• TASK ITEM: The response must consist of the lines below from the one with "V2-C-M07-S02 & 10 & 63//4 & 21//32 & true \\" through the one with "V2-C-M07-S02 & 19 & 24//1 & 1//1 & false \\", exactly as they appear and with both ends kept.

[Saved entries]
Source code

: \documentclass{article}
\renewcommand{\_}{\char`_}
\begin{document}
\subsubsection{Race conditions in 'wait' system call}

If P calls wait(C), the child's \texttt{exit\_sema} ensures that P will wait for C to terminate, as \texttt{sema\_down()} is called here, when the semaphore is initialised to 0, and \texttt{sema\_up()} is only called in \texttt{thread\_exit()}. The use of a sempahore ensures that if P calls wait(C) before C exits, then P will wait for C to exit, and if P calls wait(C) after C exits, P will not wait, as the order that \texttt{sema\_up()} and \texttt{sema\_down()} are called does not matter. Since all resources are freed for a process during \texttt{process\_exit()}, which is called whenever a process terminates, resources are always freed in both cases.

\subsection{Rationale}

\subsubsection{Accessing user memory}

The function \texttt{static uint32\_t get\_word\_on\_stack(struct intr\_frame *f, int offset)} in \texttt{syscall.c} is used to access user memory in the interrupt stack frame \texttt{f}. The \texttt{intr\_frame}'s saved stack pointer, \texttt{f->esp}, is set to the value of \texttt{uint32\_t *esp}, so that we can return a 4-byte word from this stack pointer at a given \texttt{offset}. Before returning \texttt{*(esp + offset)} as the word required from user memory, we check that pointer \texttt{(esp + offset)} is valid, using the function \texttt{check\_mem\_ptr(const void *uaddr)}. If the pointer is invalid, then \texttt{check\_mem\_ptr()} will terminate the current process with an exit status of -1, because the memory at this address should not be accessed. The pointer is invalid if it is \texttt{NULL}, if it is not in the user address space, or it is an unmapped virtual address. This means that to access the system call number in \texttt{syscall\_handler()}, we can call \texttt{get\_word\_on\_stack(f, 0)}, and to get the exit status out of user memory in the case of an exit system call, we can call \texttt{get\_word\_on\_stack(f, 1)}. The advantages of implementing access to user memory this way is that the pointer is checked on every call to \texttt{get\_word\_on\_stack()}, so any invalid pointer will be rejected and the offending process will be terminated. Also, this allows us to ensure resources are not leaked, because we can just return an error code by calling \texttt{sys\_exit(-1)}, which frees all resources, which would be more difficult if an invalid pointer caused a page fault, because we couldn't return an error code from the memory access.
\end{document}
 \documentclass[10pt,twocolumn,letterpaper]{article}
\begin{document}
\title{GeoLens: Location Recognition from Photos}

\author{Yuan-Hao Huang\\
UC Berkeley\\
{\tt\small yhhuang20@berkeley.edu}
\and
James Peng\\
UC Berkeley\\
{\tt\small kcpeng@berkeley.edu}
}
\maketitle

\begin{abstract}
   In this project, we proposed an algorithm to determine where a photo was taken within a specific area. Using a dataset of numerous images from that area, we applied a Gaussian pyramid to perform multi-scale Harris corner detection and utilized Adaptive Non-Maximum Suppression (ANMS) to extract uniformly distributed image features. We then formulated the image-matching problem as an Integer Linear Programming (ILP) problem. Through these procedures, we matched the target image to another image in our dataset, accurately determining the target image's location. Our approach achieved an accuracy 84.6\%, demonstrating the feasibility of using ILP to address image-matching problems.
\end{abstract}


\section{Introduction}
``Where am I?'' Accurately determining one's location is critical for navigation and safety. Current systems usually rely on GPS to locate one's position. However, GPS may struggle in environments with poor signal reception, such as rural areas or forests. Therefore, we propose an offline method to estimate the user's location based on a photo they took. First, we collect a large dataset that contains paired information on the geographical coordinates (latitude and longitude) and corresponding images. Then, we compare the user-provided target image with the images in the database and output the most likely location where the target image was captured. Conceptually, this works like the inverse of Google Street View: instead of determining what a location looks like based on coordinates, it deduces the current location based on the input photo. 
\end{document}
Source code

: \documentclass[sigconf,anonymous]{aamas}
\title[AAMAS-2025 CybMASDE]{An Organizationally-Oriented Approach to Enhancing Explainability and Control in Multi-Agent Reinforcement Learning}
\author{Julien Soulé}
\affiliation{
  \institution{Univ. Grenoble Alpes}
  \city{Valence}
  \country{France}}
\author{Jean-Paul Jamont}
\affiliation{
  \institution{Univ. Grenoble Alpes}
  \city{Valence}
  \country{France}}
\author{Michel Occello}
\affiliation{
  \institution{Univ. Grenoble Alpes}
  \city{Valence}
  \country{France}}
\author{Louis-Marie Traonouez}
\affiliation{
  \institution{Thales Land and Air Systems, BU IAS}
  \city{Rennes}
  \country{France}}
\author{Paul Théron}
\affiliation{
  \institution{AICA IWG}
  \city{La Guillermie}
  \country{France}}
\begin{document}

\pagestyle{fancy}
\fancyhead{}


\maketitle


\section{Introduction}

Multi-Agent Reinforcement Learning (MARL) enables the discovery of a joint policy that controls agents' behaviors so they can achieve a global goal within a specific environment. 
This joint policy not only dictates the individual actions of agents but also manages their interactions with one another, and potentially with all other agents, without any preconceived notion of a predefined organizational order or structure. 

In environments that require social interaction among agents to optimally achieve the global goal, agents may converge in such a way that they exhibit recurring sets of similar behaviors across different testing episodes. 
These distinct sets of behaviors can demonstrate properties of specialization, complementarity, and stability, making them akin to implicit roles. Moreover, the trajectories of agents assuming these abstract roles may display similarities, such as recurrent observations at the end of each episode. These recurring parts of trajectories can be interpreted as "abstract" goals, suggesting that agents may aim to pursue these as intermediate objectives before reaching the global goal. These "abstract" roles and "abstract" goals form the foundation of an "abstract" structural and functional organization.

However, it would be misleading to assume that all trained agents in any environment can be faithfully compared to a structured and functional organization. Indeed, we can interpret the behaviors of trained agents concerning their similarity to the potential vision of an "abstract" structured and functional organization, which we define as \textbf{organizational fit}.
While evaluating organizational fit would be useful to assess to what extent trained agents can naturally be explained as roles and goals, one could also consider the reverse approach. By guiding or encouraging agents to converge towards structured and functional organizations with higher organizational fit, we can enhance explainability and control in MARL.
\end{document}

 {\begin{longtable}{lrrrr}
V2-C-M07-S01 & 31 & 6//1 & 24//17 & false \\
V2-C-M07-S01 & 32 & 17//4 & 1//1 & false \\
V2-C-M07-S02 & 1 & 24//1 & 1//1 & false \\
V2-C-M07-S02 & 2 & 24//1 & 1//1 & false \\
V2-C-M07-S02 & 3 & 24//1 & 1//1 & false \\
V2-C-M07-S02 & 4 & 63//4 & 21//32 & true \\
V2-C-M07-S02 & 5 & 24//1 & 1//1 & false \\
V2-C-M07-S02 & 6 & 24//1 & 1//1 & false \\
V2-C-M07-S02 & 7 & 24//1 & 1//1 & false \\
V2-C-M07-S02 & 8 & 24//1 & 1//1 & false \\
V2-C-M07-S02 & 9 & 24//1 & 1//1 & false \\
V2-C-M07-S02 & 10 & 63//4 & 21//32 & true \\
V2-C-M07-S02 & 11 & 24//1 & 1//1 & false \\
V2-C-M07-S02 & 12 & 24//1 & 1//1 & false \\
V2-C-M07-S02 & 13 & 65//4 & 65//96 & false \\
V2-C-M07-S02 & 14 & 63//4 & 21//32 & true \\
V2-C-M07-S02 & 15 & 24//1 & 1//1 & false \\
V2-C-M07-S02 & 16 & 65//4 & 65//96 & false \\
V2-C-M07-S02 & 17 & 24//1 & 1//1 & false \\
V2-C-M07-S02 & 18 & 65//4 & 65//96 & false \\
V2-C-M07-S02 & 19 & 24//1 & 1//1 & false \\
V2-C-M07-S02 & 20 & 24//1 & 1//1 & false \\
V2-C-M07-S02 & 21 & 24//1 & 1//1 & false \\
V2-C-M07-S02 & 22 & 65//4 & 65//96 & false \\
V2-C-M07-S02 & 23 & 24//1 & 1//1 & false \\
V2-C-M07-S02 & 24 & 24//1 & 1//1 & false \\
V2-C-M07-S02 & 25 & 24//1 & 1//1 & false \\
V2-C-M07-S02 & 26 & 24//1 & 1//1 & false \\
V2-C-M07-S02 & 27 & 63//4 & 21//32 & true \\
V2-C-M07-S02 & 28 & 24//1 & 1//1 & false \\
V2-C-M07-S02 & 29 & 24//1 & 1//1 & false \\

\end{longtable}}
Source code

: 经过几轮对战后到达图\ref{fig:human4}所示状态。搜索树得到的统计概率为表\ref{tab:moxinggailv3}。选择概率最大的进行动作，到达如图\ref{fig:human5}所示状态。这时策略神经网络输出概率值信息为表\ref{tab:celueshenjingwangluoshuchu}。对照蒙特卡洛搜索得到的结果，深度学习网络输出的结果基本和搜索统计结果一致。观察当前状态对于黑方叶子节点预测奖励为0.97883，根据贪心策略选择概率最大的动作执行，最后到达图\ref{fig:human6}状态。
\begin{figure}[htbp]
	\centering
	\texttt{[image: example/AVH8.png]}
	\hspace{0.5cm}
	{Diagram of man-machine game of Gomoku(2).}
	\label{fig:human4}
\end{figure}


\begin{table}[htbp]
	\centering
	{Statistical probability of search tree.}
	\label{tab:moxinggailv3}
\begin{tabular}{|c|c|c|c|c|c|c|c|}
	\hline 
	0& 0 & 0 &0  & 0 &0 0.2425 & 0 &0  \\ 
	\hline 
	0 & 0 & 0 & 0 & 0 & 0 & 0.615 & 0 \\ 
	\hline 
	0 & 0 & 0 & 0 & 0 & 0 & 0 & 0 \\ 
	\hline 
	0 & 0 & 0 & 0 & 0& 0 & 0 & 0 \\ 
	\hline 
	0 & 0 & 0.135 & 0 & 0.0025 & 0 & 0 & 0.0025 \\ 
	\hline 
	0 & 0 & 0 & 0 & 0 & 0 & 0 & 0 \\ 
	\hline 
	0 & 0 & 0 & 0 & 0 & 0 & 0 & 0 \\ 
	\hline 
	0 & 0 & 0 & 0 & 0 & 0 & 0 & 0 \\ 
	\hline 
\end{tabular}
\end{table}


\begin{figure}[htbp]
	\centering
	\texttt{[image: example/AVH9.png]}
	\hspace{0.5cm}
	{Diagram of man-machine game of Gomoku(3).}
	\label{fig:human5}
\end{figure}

• RESULT OF THE EXERCISE:
V2-C-M07-S02 & 10 & 63//4 & 21//32 & true \\
V2-C-M07-S02 & 11 & 24//1 & 1//1 & false \\
V2-C-M07-S02 & 12 & 24//1 & 1//1 & false \\
V2-C-M07-S02 & 13 & 65//4 & 65//96 & false \\
V2-C-M07-S02 & 14 & 63//4 & 21//32 & true \\
V2-C-M07-S02 & 15 & 24//1 & 1//1 & false \\
V2-C-M07-S02 & 16 & 65//4 & 65//96 & false \\
V2-C-M07-S02 & 17 & 24//1 & 1//1 & false \\
V2-C-M07-S02 & 18 & 65//4 & 65//96 & false \\
V2-C-M07-S02 & 19 & 24//1 & 1//1 & false \\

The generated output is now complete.